Top of RECORDS SHOWN

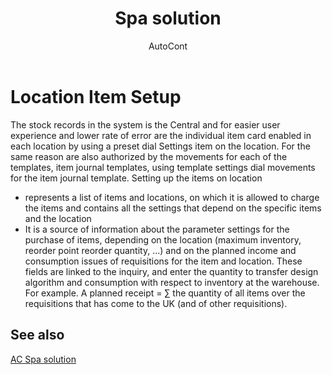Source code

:﻿---
    title: "Spa solution"
    author: AutoCont
    ms.date: 04/30/2018
    ms.topic: article
    ms.prod: dynamics-nav-2017
    ms.contentlocale: en
    ms.lasthandoff: 04/30/2018
---

# Location Item Setup

The stock records in the system is the Central and for easier user experience and lower rate of error are the individual item card enabled in each location by using a preset dial Settings item on the location. For the same reason are also authorized by the movements for each of the templates, item journal templates, using template settings dial movements for the item journal template.
Setting up the items on location
-	represents a list of items and locations, on which it is allowed to charge the items and contains all the settings that depend on the specific items and the location
-	It is a source of information about the parameter settings for the purchase of items, depending on the location (maximum inventory, reorder point reorder quantity, ...) and on the planned income and consumption issues of requisitions for the item and location. These fields are linked to the inquiry, and enter the quantity to transfer design algorithm and consumption with respect to inventory at the warehouse. For example. A planned receipt = ∑ the quantity of all items over the requisitions that has come to the UK (and of other requisitions). 



## <a name="see-also"></a>See also
[AC Spa solution](ac-spa-solution.md)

Bottom of RECORDS SHOWN

## TASK TO CARRY OUT
Starting at the first line of the records and stopping after the line with "and the location", copy each line exactly; pictures stay out.

## TASK SOLUTION
Source code

:﻿---
    title: "Spa solution"
    author: AutoCont
    ms.date: 04/30/2018
    ms.topic: article
    ms.prod: dynamics-nav-2017
    ms.contentlocale: en
    ms.lasthandoff: 04/30/2018
---

# Location Item Setup

The stock records in the system is the Central and for easier user experience and lower rate of error are the individual item card enabled in each location by using a preset dial Settings item on the location. For the same reason are also authorized by the movements for each of the templates, item journal templates, using template settings dial movements for the item journal template.
Setting up the items on location
-	represents a list of items and locations, on which it is allowed to charge the items and contains all the settings that depend on the specific items and the location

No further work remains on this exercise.